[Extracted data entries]

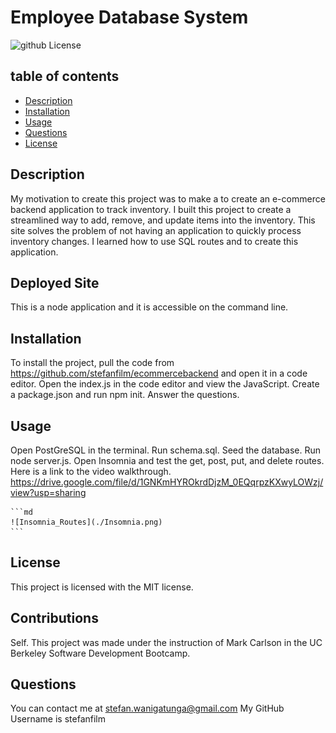 # Employee Database System
  ![github License](https://img.shields.io/badge/license-MIT-blue.svg)
 
  ## table of contents 
  *  [Description](#description)
  *  [Installation](#installation)
  *  [Usage](#usage)
  *  [Questions](#questions)
  *  [License](#license)
    
  
## Description
My motivation to create this project was to make a to create an e-commerce backend application to track inventory. I built this project to create a streamlined way to add, remove, and update items into the inventory. This site solves the problem of not having an application to quickly process inventory changes. I learned how to use SQL routes and to create this application.

## Deployed Site

This is a node application and it is accessible on the command line.

## Installation

To install the project, pull the code from https://github.com/stefanfilm/ecommercebackend and open it in a code editor. Open the index.js in the code editor and view the JavaScript. Create a package.json and run npm init. Answer the questions. 

## Usage

Open PostGreSQL in the terminal. Run schema.sql. Seed the database. Run node server.js. Open Insomnia and test the get, post, put, and delete routes. Here is a link to the video walkthrough. https://drive.google.com/file/d/1GNKmHYROkrdDjzM_0EQqrpzKXwyLOWzj/view?usp=sharing


    ```md
    ![Insomnia_Routes](./Insomnia.png)
    ```


  ## License
  This project is licensed with the MIT license.
  

  ## Contributions
  Self. This project was made under the instruction of Mark Carlson in the UC Berkeley Software Development Bootcamp.

  ## Questions
  You can contact me at stefan.wanigatunga@gmail.com
  My GitHub Username is stefanfilm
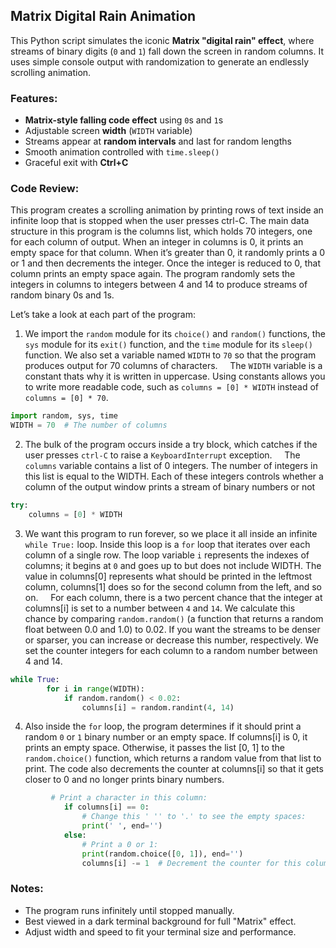 ## Matrix Digital Rain Animation
This Python script simulates the iconic **Matrix "digital rain" effect**, where streams of binary digits (`0` and `1`) fall down the screen in random columns. It uses simple console output with randomization to generate an endlessly scrolling animation.

### Features:
- **Matrix-style falling code effect** using `0`s and `1`s  
- Adjustable screen **width** (`WIDTH` variable)  
- Streams appear at **random intervals** and last for random lengths  
- Smooth animation controlled with `time.sleep()`  
- Graceful exit with **Ctrl+C**  


### Code Review:
This program creates a scrolling animation by printing rows of text inside an infinite loop that is stopped when the user presses ctrl-C. The main data structure in this program is the columns list, which holds 70 integers, one for each column of output. When an integer in columns is 0, it prints an empty space for that column. When it’s greater than 0, it randomly prints a 0 or 1 and then decrements the integer. Once the integer is reduced to 0, that column prints an empty space again. The program randomly sets the integers in columns to integers between 4 and 14 to produce streams of random binary 0s and 1s.  

Let’s take a look at each part of the program:
1. We import the `random` module for its `choice()` and `random()` functions, the `sys` module for its `exit()` function, and the `time` module for its `sleep()` function. We also set a variable named `WIDTH` to `70` so that the program produces output for 70 columns of characters.
&nbsp;&nbsp;&nbsp;&nbsp;The `WIDTH` variable is a constant thats why it is written in uppercase. Using constants allows you to write more readable code, such as `columns = [0] * WIDTH` instead of `columns = [0] * 70`.
```python
import random, sys, time
WIDTH = 70  # The number of columns
```
2. The bulk of the program occurs inside a try block, which catches if the user presses `ctrl-C` to raise a `KeyboardInterrupt` exception.
&nbsp;&nbsp;&nbsp;&nbsp;The `columns` variable contains a list of 0 integers. The number of integers in this list is equal to the WIDTH. Each of these integers controls whether a column of the output window prints a stream of binary numbers or not 
```python
try:
    columns = [0] * WIDTH
```
3.  We want this program to run forever, so we place it all inside an infinite `while True:` loop. Inside this loop is a `for` loop that iterates over each column of a single row. The loop variable `i` represents the indexes of columns; it begins at `0` and goes up to but does not include WIDTH. The value in columns[0] represents what should be printed in the leftmost column, columns[1] does so for the second column from the left, and so on.
&nbsp;&nbsp;&nbsp;&nbsp;For each column, there is a two percent chance that the integer at columns[i] is set to a number between `4` and `14`. We calculate this chance by comparing `random.random()` (a function that returns a random float between 
0.0 and 1.0) to 0.02. If you want the streams to be denser or sparser, you can increase or decrease this number, respectively. We set the counter integers for each column to a random number between 4 and 14.
```python
while True:
        for i in range(WIDTH):
            if random.random() < 0.02:
                columns[i] = random.randint(4, 14)
```
4. Also inside the `for` loop, the program determines if it should print a random `0` or `1` binary number or an empty space. If columns[i] is 0, it prints an empty space. Otherwise, it passes the list [0, 1] to the `random.choice()` function, which returns a random value from that list to print. The code also decrements the counter at columns[i] so that it gets closer to 0 and no longer prints binary numbers.
```python
         # Print a character in this column:
            if columns[i] == 0:
                # Change this ' '' to '.' to see the empty spaces:
                print(' ', end='') 
            else:
                # Print a 0 or 1:
                print(random.choice([0, 1]), end='')
                columns[i] -= 1  # Decrement the counter for this column.
```

### Notes:
- The program runs infinitely until stopped manually.
- Best viewed in a dark terminal background for full "Matrix" effect.
- Adjust width and speed to fit your terminal size and performance.

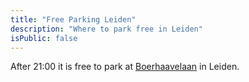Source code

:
 ```yaml
---
title: "Free Parking Leiden"
description: "Where to park free in Leiden"
isPublic: false
---
```


After 21:00 it is free to park at
[Boerhaavelaan](https://www.google.com/maps/place/Boerhaavelaan,+Leiden) in
Leiden.
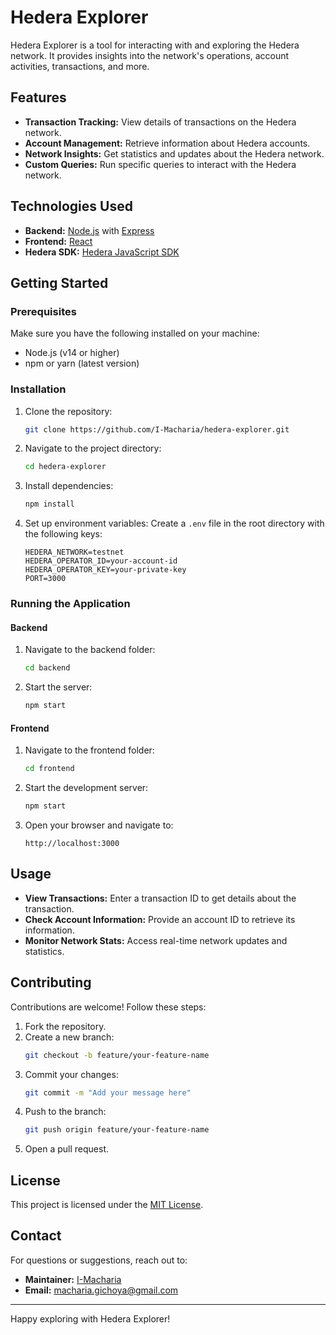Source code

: # Hedera Explorer

Hedera Explorer is a tool for interacting with and exploring the Hedera network. It provides insights into the network's operations, account activities, transactions, and more.

## Features

- **Transaction Tracking:** View details of transactions on the Hedera network.
- **Account Management:** Retrieve information about Hedera accounts.
- **Network Insights:** Get statistics and updates about the Hedera network.
- **Custom Queries:** Run specific queries to interact with the Hedera network.

## Technologies Used

- **Backend:** [Node.js](https://nodejs.org/) with [Express](https://expressjs.com/)
- **Frontend:** [React](https://reactjs.org/)
- **Hedera SDK:** [Hedera JavaScript SDK](https://hedera.com/)

## Getting Started

### Prerequisites

Make sure you have the following installed on your machine:

- Node.js (v14 or higher)
- npm or yarn (latest version)

### Installation

1. Clone the repository:
   ```bash
   git clone https://github.com/I-Macharia/hedera-explorer.git
   ```

2. Navigate to the project directory:
   ```bash
   cd hedera-explorer
   ```

3. Install dependencies:
   ```bash
   npm install
   ```

4. Set up environment variables:
   Create a `.env` file in the root directory with the following keys:
   ```env
   HEDERA_NETWORK=testnet
   HEDERA_OPERATOR_ID=your-account-id
   HEDERA_OPERATOR_KEY=your-private-key
   PORT=3000
   ```

### Running the Application

#### Backend

1. Navigate to the backend folder:
   ```bash
   cd backend
   ```

2. Start the server:
   ```bash
   npm start
   ```

#### Frontend

1. Navigate to the frontend folder:
   ```bash
   cd frontend
   ```

2. Start the development server:
   ```bash
   npm start
   ```

3. Open your browser and navigate to:
   ```
   http://localhost:3000
   ```

## Usage

- **View Transactions:** Enter a transaction ID to get details about the transaction.
- **Check Account Information:** Provide an account ID to retrieve its information.
- **Monitor Network Stats:** Access real-time network updates and statistics.

## Contributing

Contributions are welcome! Follow these steps:

1. Fork the repository.
2. Create a new branch:
   ```bash
   git checkout -b feature/your-feature-name
   ```
3. Commit your changes:
   ```bash
   git commit -m "Add your message here"
   ```
4. Push to the branch:
   ```bash
   git push origin feature/your-feature-name
   ```
5. Open a pull request.

## License

This project is licensed under the [MIT License](LICENSE).

## Contact

For questions or suggestions, reach out to:

- **Maintainer:** [I-Macharia](https://github.com/I-Macharia)
- **Email:** macharia.gichoya@gmail.com

---

Happy exploring with Hedera Explorer!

» WORK TO BE COMPLETED
Return every line holding the word "information" from the records.

» COMPLETED EXERCISE
- **Account Management:** Retrieve information about Hedera accounts.
- **Check Account Information:** Provide an account ID to retrieve its information.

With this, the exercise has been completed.